Speaking of villains, the fact that Morbius is canonically a villain is treated like an afterthought, in a post-credit scene that feels like it was written on a cocktail napkin. That it’s supposed to get the audience excited for a Sinister Six movie (which will either never happen, or they’ll try to make three different versions of it, like Fantastic Four) is laughable. That it was thought to be good enough for the audience in the first place is insulting. Supposedly Morbius had been in development in one form or another since 2000 (which would explain the tiresome use of the “bullet time” effect), but the final product is exactly what comic book movie detractors think they all are: factory-grade processed junk, meant to be sucked up like Morbius’s artificial blood and then forgotten.
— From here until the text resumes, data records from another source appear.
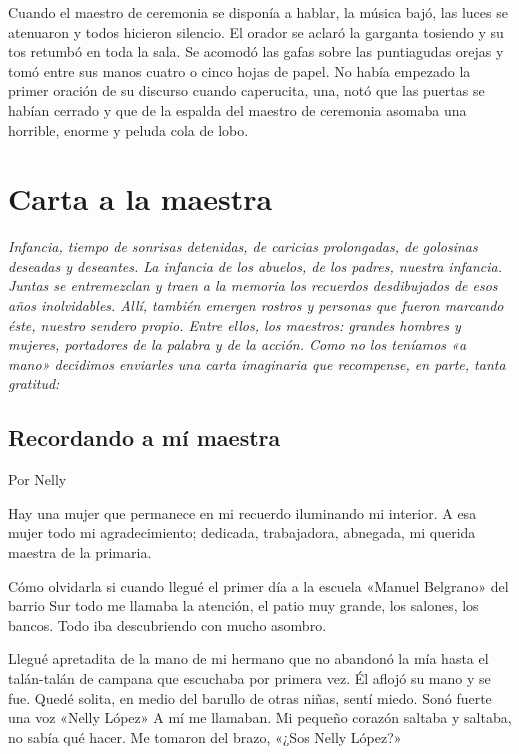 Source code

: \documentclass[11pt,twoside,openright,a5paper]{book}
\begin{document}
Cuando el maestro de ceremonia se disponía a hablar, la música bajó, las luces se atenuaron y todos hicieron silencio. El orador se aclaró la garganta tosiendo y su tos retumbó en toda la sala. Se acomodó las gafas sobre las puntiagudas orejas y tomó entre sus manos cuatro o cinco hojas de papel. No había empezado la primer oración de su discurso cuando caperucita, una, notó que las puertas se habían cerrado y que de la espalda del maestro de ceremonia asomaba una horrible, enorme y peluda cola de lobo.


\chapter*{Carta a la maestra}

\vspace{0.5cm}
\emph{Infancia, tiempo de sonrisas detenidas, de caricias prolongadas, de golosinas deseadas y deseantes. La infancia de los abuelos, de los padres, nuestra infancia. Juntas se entremezclan y traen a la memoria los recuerdos desdibujados de esos años inolvidables. Allí, también emergen rostros y personas que fueron marcando éste, nuestro sendero propio. Entre ellos, los maestros: grandes hombres y mujeres, portadores de la palabra y de la acción. Como no los teníamos «a mano» decidimos enviarles una carta imaginaria que recompense, en parte, tanta gratitud:}

\section*{Recordando a mí maestra}
                                                                                \begin{flushright}Por Nelly\end{flushright}

Hay una mujer que permanece en mi recuerdo iluminando mi interior. A esa mujer todo mi agradecimiento; dedicada, trabajadora, abnegada, mi querida maestra de la primaria.

Cómo olvidarla si cuando llegué  el primer día a la escuela «Manuel Belgrano» del barrio Sur todo me llamaba la atención, el patio muy grande, los salones, los bancos. Todo iba descubriendo con mucho asombro.

Llegué apretadita de la mano de mi hermano que no abandonó la mía hasta el talán-talán de campana que escuchaba por primera vez. Él  aflojó su mano y se fue. Quedé solita, en medio del barullo de otras niñas, sentí miedo. Sonó fuerte una voz «Nelly López» A mí me llamaban.  Mi pequeño corazón saltaba y saltaba, no sabía qué hacer. Me tomaron del brazo, «¿Sos Nelly López?»
\end{document}
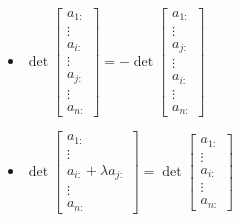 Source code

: \documentclass[12pt, openany]{report}
\theoremstyle{definition}
\begin{document}
\begin{minipage}{.5\textwidth}
\begin{itemize}
    \item \(\det\begin{bmatrix}
        a_{1:} \\ \vdots \\ a_{i:} \\ \vdots \\ a_{j:} \\ \vdots \\ a_{n:}
    \end{bmatrix} = - \det\begin{bmatrix}
        a_{1:} \\ \vdots \\ a_{j:} \\ \vdots \\ a_{i:} \\ \vdots \\ a_{n:}
    \end{bmatrix}\)
\end{itemize}
\end{minipage}
\begin{minipage}{.5\textwidth}
\begin{itemize}
    \item \(\det\begin{bmatrix}
        a_{1:} \\ \vdots \\ a_{i:} +\lambda a_{j:}\\ \vdots \\ a_{n:}
    \end{bmatrix} = \det\begin{bmatrix}
        a_{1:} \\ \vdots \\ a_{i:} \\ \vdots \\ a_{n:}
    \end{bmatrix}\)
\end{itemize}
\end{minipage}
\end{document}

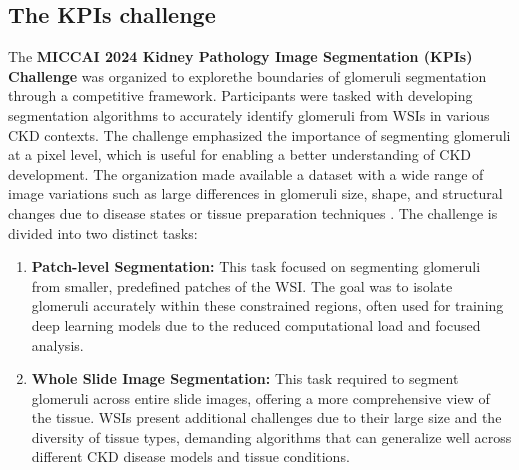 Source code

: \subsection*{The KPIs challenge}
The \textbf{MICCAI 2024 Kidney Pathology Image Segmentation (KPIs) Challenge} was organized to explorethe boundaries of glomeruli segmentation through a competitive framework. 
Participants were tasked with developing segmentation algorithms to accurately identify glomeruli from WSIs in various CKD contexts. 
The challenge emphasized the importance of segmenting glomeruli at a pixel level, which is useful for enabling a better understanding of CKD development. 
The organization made available a dataset with a wide range of image variations such as large differences in glomeruli size, shape, and structural changes due to disease states or tissue preparation techniques \cite{KPIs2024}.
The challenge is divided into two distinct tasks:
\begin{enumerate}
    \item \textbf{Patch-level Segmentation:} This task focused on segmenting glomeruli from smaller, predefined patches of the WSI. 
    The goal was to isolate glomeruli accurately within these constrained regions, often used for training deep learning models due to the reduced computational load and focused analysis.
    \item \textbf{Whole Slide Image Segmentation:} This task required to segment glomeruli across entire slide images, offering a more comprehensive view of the tissue. 
WSIs present additional challenges due to their large size and the diversity of tissue types, demanding algorithms that can generalize well across different CKD disease models and tissue conditions.
\end{enumerate}

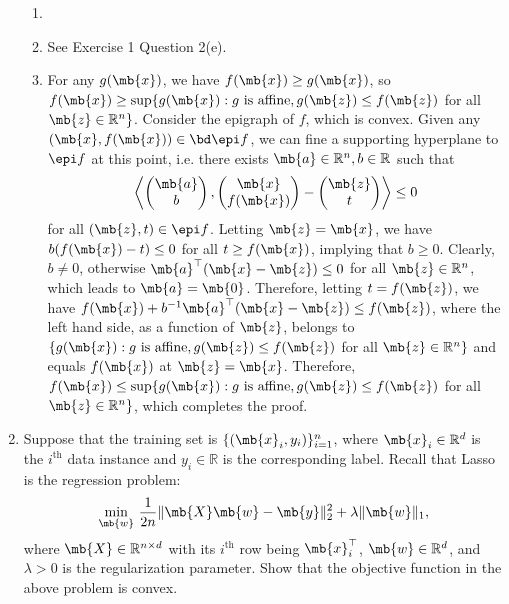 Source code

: \begin{exercise}
\begin{enumerate}
      \begin{solution}
        \begin{enumerate}
          \item []
          \item See Exercise 1 Question 2(e).
          \item For any $g(\mb{x})$, we have $f(\mb{x}) \ge g(\mb{x})$, so $f(\mb{x}) \ge \sup\{ g(\mb{x}): g\text{ is affine},g(\mb{z})\le f(\mb{z})$ for all $\mb{z}\in\mathbb{R}^n\}$. Consider the epigraph of $f$, which is convex. Given any $(\mb{x},f(\mb{x}))\in \bd \epi f$, we can fine a supporting hyperplane to $\epi f$ at this point, i.e. there exists $\mb{a} \in \mathbb{R}^n, b\in \mathbb{R}$ such that
            $$
              \left\langle
              \begin{pmatrix}
                \mb{a} \\
                b
              \end{pmatrix},
              \begin{pmatrix}
                \mb{x} \\
                f(\mb{x})
              \end{pmatrix} -
              \begin{pmatrix}
                \mb{z} \\
                t
              \end{pmatrix}
              \right\rangle \le 0
            $$
            for all $(\mb{z},t)\in \epi f$. Letting $\mb{z} = \mb{x}$, we have $b (f(\mb{x}) - t) \le 0$ for all $t \ge f(\mb{x})$, implying that $b \ge 0$. Clearly, $b \neq 0$, otherwise $\mb{a}^\top (\mb{x} -\mb{z})\le 0$ for all $\mb{z}\in \mathbb{R}^n$, which leads to $\mb{a} = \mb{0}$. Therefore, letting $t = f(\mb{z})$, we have $f(\mb{x}) + b^{-1}\mb{a}^\top (\mb{x}-\mb{z}) \le f(\mb{z})$, where the left hand side, as a function of $\mb{z}$, belongs to $\{ g(\mb{x}): g\text{ is affine},g(\mb{z})\le f(\mb{z})$ for all $\mb{z}\in\mathbb{R}^n\}$ and equals $f(\mb{x})$ at $\mb{z} = \mb{x}$. Therefore, $f(\mb{x}) \le \sup\{ g(\mb{x}): g\text{ is affine},g(\mb{z})\le f(\mb{z})$ for all $\mb{z}\in\mathbb{R}^n\}$, which completes the proof.
            \qedhere
        \end{enumerate}
      \end{solution}
      
      
    \item
      Suppose that the training set is $\{(\mb{x}_i,y_i)\}_{i=1}^n$, where $\mb{x}_i\in\mathbb{R}^d$ is the $i^{\text{th}}$ data instance and $y_i\in\mathbb{R}$ is the corresponding label.
      Recall that Lasso is the regression problem:
      \begin{align*}
        \min_{\mb{w}}\,\frac{1}{2n}\|\mb{X}\mb{w}-\mb{y}\|_2^2+\lambda\|\mb{w}\|_1,
      \end{align*}
      where $\mb{X}\in\mathbb{R}^{n\times d}$ with its $i^{\text{th}}$ row being $\mb{x}_i^{\top}$, $\mb{w} \in \mathbb{R}^d$, and $\lambda>0$ is the regularization parameter. Show that the objective function in the above problem is convex.
      

\end{enumerate}
\end{exercise}
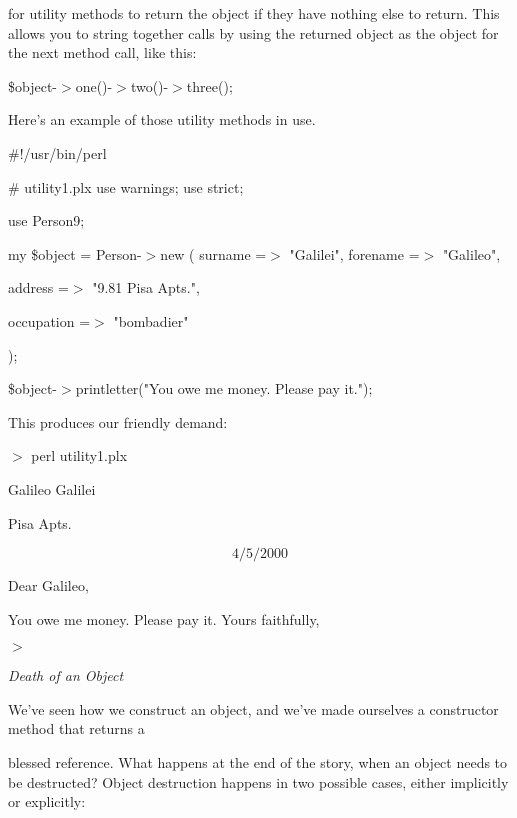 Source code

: \documentclass[a4paper,11pt]{book}
\begin{document}
\noindent for utility methods to return the object if they have nothing else to return. This allows you to string together calls by using the returned object as the object for the next method call, like this:

\noindent \$object-$>$one()-$>$two()-$>$three();

\noindent 

\noindent Here's an example of those utility methods in use.

\noindent 

\noindent 

\noindent \#!/usr/bin/perl

\noindent \# utility1.plx use warnings; use strict;

\noindent use Person9;

\noindent 

\noindent my \$object = Person-$>$new ( surname =$>$ "Galilei", forename =$>$ "Galileo",

\noindent address =$>$ "9.81 Pisa Apts.",

\noindent occupation =$>$ "bombadier"

\noindent );

\noindent \$object-$>$printletter("You owe me money. Please pay it.");

\noindent 

\noindent This produces our friendly demand:

\noindent 

\noindent $>$ perl utility1.plx

\noindent Galileo Galilei

 Pisa Apts.

\noindent 

\[4/5/2000\] 


\noindent Dear Galileo,

\noindent You owe me money. Please pay it. Yours faithfully,

\noindent $>$

\noindent 

\noindent \textit{Death of an Object}

\noindent We've seen how we construct an object, and we've made ourselves a constructor method that returns a

\noindent blessed reference. What happens at the end of the story, when an object needs to be destructed? Object destruction happens in two possible cases, either implicitly or explicitly:

\noindent 
\end{document}
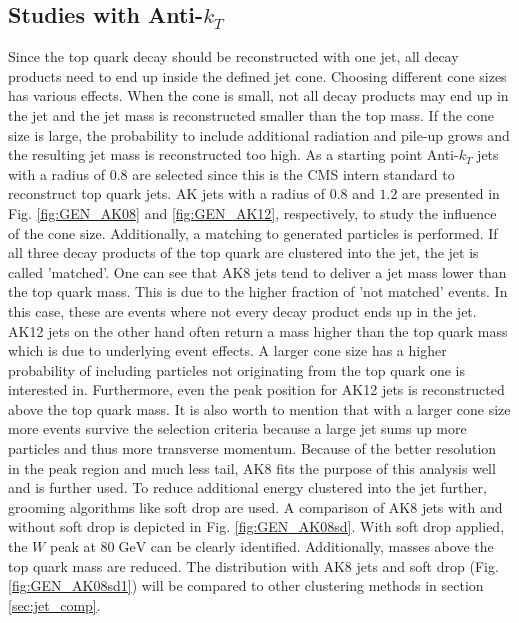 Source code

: \FloatBarrier %
\subsection{Studies with Anti-$k_T$}
\label{sec:AK}	
	Since the top quark decay should be reconstructed with one jet, all decay products need to end up inside the defined jet cone. Choosing different cone sizes has various effects. When the cone is small, not all decay products may end up in the jet and the jet mass is reconstructed smaller than the top mass. If the cone size is large, the probability to include additional radiation and pile-up grows and the resulting jet mass is reconstructed too high.	As a starting point Anti-$k_T$ jets with a radius of $0.8$ are selected since this is the CMS intern standard to reconstruct top quark jets.  AK jets with a radius of $0.8$ and $1.2$ are presented in Fig. \ref{fig:GEN_AK08} and \ref{fig:GEN_AK12}, respectively, to study the influence of the cone size. Additionally, a matching to generated particles is performed. If all three decay products of the top quark are clustered into the jet, the jet is called 'matched'. One can see that AK8 jets tend to deliver a jet mass lower than the top quark mass. This is due to the higher fraction of 'not matched' events. In this case, these are events where not every decay product ends up in the jet. AK12 jets on the other hand often return a mass higher than the top quark mass which is due to underlying event effects. A larger cone size has a higher probability of including particles not originating from the top quark one is interested in. Furthermore, even the peak position for AK12 jets is reconstructed above the top quark mass. It is also worth to mention that with a larger cone size more events survive the selection criteria because a large jet sums up more particles and thus more transverse momentum. Because of the better resolution in the peak region and much less tail, AK8 fits the purpose of this analysis well and is further used. To reduce additional energy clustered into the jet further, grooming algorithms like soft drop are used. A comparison of AK8 jets with and without soft drop is depicted in Fig. \ref{fig:GEN_AK08sd}. With soft drop applied, the $W$ peak at $80\;\text{GeV}$ can be clearly identified. Additionally, masses above the top quark mass are reduced. The distribution with AK8 jets and soft drop (Fig. \ref{fig:GEN_AK08sd1}) will be compared to other clustering methods in section \ref{sec:jet_comp}.

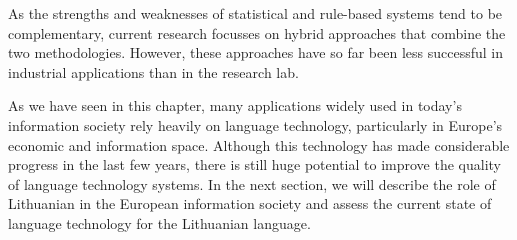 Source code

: \begin{multicols}{2}

As the strengths and weaknesses of statistical and rule-based systems tend to be complementary, current research focusses on hybrid approaches that combine the two methodologies. However, these approaches have so far been less successful in industrial applications than in the research lab. 

As we have seen in this chapter, many applications widely used in today’s information society rely heavily on language technology, particularly in Europe’s economic and information space. Although this technology has made considerable progress in the last few years, there is still huge potential to improve the quality of language technology systems. In the next section, we will describe the role of Lithuanian in the European information society and assess the current state of language technology for the Lithuanian language.
\end{multicols}

\clearpage


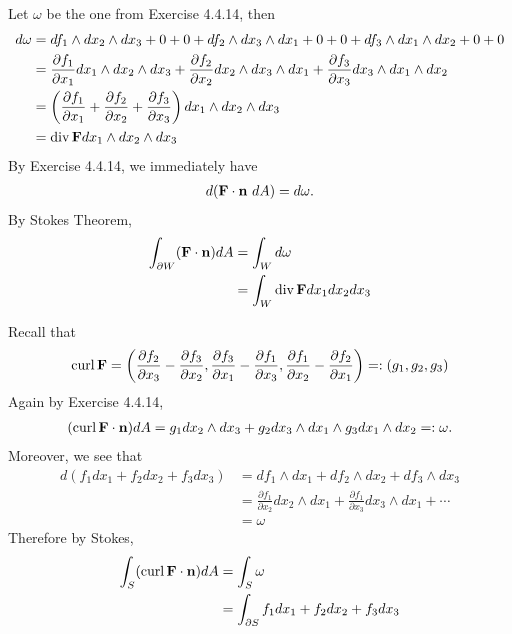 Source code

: \documentclass[12pt,class=article,crop=false]{standalone}
\begin{document}
\begin{problem}[4.7.3]
Let $ \omega$ be the one from Exercise 4.4.14, then
\begin{align*}
	d \omega &= df_1 \wedge dx_2 \wedge dx_3 + 0 + 0 + df_2 \wedge dx_3 \wedge dx_1 + 0 + 0 + df_3 \wedge dx_1 \wedge dx_2 +0+0\\
	&= \frac{\partial f_1}{\partial x_1} dx_1 \wedge dx_2 \wedge dx_3 + \frac{\partial f_2}{\partial x_2} dx_2 \wedge dx_3 \wedge  d x_1 + \frac{\partial f_3}{\partial x_3} dx_3 \wedge dx_1 \wedge dx_2 \\
	&= \left( \frac{\partial f_1}{\partial x_1}+ \frac{\partial f_2}{\partial x_2} + \frac{\partial f_3}{\partial x_3}   \right) dx_1 \wedge dx_2 \wedge dx_3\\
	&= \operatorname{div} {\mathbf{F}} dx_1 \wedge dx_2 \wedge dx_3 
\end{align*}
By Exercise 4.4.14, we immediately have
\begin{align*}
d({\mathbf{F}} \cdot {\mathbf{n}}\ dA) = d\omega.
\end{align*}
By Stokes Theorem,
\begin{align*}
	\int_{\partial W } ({\mathbf{F}} \cdot {\mathbf{ n}}) dA &= \int_W d \omega \\
	&= \int_{W} \operatorname{div} {\mathbf{ F}} dx_1 dx_2 dx_3 
\end{align*}
\end{problem}
\begin{problem}[4.7.4]
Recall that
\begin{align*}
	\operatorname{curl} {\mathbf{ F}} = \left( \frac{\partial f_2}{\partial x_3} - \frac{\partial f_3}{\partial x_2}, \frac{\partial f_3}{\partial x_1} -\frac{\partial f_1}{\partial x_3}, \frac{\partial f_1}{\partial x_2}- \frac{\partial f_2}{\partial x_1} \right) =: (g_1,g_2,g_3)
\end{align*}
Again by Exercise 4.4.14,
\begin{align*}
	(\operatorname{curl} {\mathbf{ F}} \cdot {\mathbf{ n}}) dA = g_1 dx_2 \wedge dx_3+ g_2 dx_3 \wedge dx_1 \wedge g_3 dx_1 \wedge dx_2 =: \omega.
\end{align*}
Moreover, we see that
\begin{align*}
	d(f_1 dx_1 + f_2 dx_2 + f_3 dx_3) &= df_1 \wedge dx_1 + df_2 \wedge dx_2 + df_3 \wedge dx_3 \\
	&= \frac{\partial f_1}{\partial x_2} dx_2 \wedge dx_1 + \frac{\partial f_1}{\partial x_3} dx_3 \wedge dx_1 + \cdots  \\
	&= \omega 
\end{align*}
Therefore by Stokes,
\begin{align*}
	\int_S (\operatorname{curl} {\mathbf{ F}} \cdot {\mathbf{ n}} ) dA &= \int_S \omega \\
	&= \int_{ \partial S} f_1 dx_1 + f_2 dx_2 + f_3 dx_3 
\end{align*}
\end{problem}
\end{document}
Though his character has presumably needed them his whole life, Leto wobbles around on the crutches like Lee Evans in There’s Something About Mary, who, if you recall, was playing someone merely pretending to be disabled in order to get into Cameron Diaz’s pants. This is all the more hilarious (or offensive, depending on your point of view) when you realize that famed Method actor Leto probably thought it was incredibly brave to “realistically” portray such an unfortunate soul.
His real name is Lucien, but in the film’s most inexplicable moment, after introducing himself to a young Morbius, Morbius tells him that he can’t be bothered to remember his name, so he’s going to call him Milo, after the last boy who roomed with him (and presumably died). Evidently Milo simply accepted this, and at no time in their 25 years of friendship ever asked Morbius to call him by his actual Christian name.
Unless you’re talking about those weird giant bats in the Philippines that look like they have abs.